Inoltre, il fatto stesso che questa ricchezza vada oltre l’ambito liturgico, il suo Sitz-im-Leben appropriato e nutriente, suggerisce che non esiste ambito della vita cristiana che non sia influenzato dal suo mistero. In altre parole, non ci può essere una vera koinonia se ciascuno dei partecipanti prima non fa sua la risposta Et cum spiritu tuo. Non c’è sinodalità se non si è convinti della forza performativa insita nell’Et cum spiritu tuo. Non può esserci diakonia sincera se colui che serve non scopre e non dice per primo Et cum spiritu tuo con tutto sé stesso, più che con le parole, discernendo in colui al quale serve – seguendo le parole del Maestro stesso (cfr Mt 25) – il tacito saluto Dominus vobiscum. Non ci può essere vera evangelizzazione della cultura né inculturazione del Vangelo se prima non si risponde Et cum spiritu tuo. Non ci può essere ascolto autentico se non ci si colloca nel soffio divino che è proprio dell’Et cum spiritu tuo.
Questa è una delle espressioni più sinodali che conosciamo. Non c’è dubbio che non si tratta semplicemente dello spirito umano del sacerdote come di qualcosa di naturale, come se questa espressione indicasse solo il suo nucleo vitale, ma della sua capacità di trascendere sé stesso e, soprattutto, del riconoscimento dell’attività dello Spirito Santo nell’essere umano, nel momento in cui nella sua fragilità egli si apre verso un altro essere altrettanto vulnerabile.
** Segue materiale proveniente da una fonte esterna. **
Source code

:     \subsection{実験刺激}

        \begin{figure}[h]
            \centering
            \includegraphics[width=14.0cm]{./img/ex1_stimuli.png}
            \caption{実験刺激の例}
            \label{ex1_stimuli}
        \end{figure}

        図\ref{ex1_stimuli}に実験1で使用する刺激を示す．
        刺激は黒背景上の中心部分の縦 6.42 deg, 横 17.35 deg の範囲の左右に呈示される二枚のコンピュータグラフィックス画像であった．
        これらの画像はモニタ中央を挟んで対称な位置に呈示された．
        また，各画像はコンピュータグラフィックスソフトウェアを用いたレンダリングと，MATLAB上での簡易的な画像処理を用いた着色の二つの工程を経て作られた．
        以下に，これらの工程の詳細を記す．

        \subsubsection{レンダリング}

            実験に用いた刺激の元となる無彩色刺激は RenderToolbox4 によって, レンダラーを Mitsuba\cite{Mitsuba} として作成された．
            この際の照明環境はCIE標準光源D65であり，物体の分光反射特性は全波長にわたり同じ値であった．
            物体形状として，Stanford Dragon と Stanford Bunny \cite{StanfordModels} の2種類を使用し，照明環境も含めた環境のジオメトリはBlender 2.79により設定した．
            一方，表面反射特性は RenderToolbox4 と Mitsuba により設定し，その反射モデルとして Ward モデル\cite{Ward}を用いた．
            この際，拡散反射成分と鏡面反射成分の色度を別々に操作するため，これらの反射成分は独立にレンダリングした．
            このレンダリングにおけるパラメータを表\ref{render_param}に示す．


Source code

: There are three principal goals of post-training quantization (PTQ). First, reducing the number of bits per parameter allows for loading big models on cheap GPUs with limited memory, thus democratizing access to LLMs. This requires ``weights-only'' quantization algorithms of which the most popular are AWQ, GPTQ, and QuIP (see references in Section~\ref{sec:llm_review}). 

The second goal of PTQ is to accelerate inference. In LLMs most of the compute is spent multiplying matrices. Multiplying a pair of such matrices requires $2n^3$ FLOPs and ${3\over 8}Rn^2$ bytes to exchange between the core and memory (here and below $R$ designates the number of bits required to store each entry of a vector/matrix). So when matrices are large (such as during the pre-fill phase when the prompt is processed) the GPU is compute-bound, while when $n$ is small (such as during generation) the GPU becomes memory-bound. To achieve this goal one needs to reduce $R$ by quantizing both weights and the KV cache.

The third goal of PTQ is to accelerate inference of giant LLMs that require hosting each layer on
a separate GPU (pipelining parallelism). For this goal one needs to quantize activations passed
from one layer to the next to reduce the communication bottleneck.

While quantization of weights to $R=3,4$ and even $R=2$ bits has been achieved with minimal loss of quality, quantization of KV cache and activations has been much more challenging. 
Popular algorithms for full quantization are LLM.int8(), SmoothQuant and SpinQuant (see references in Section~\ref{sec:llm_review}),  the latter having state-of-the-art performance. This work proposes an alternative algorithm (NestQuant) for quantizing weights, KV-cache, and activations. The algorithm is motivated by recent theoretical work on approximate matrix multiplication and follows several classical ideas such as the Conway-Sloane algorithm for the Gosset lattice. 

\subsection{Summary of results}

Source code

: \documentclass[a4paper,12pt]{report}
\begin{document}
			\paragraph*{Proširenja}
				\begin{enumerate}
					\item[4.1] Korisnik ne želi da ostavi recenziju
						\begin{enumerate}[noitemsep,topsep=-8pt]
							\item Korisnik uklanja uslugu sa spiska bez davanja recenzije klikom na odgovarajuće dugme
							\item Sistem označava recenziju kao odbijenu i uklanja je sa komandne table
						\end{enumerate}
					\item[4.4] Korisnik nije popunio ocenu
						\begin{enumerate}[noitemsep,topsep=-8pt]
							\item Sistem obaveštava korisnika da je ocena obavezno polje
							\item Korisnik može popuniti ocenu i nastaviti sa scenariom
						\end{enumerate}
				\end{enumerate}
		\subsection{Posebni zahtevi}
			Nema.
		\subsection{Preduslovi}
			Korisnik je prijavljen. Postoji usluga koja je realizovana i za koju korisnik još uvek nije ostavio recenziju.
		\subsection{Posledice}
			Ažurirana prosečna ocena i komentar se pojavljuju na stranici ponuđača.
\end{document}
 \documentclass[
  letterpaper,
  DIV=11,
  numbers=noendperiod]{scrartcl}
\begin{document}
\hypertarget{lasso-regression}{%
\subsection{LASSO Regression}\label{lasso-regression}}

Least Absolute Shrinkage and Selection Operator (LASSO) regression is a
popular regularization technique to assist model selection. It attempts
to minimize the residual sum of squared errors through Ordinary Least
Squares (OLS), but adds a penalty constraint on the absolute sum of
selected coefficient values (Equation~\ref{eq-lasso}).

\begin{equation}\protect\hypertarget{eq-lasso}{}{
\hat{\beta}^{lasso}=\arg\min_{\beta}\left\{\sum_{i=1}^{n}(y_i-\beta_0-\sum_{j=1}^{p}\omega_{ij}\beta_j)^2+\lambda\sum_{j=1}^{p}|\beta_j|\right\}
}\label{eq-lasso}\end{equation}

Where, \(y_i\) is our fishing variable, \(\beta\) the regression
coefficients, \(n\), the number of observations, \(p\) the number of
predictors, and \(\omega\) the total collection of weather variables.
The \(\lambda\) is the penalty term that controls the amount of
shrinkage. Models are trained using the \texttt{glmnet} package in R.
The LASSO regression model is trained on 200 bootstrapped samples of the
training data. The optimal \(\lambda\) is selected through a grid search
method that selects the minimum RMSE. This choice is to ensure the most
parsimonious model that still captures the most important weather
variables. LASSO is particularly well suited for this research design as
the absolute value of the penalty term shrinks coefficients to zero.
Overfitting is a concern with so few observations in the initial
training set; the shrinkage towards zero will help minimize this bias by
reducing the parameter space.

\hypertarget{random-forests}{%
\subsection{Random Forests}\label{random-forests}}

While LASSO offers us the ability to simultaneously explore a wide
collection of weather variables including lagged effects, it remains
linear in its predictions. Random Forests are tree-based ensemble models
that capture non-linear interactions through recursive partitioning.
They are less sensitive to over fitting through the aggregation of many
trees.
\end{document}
La polisemia del termine «spirito», che già nella sua origine ebraica collega la parte più intima dell’umano sia con il cosmico sia con il divino, e il carattere sfuggente dello Spirito, che si nasconde dietro la sua opera, ci permettono di interpretarla così.
In questo articolo metteremo in evidenza tre dimensioni teologiche dell’espressione Et cum spiritu tuo, che avvaloreranno non solo la legittimità di tale interpretazione, ma anche la sua idoneità ad aprire lo spazio sinodale in quanto questa espressione è comunitaria, pneumatologica e materna.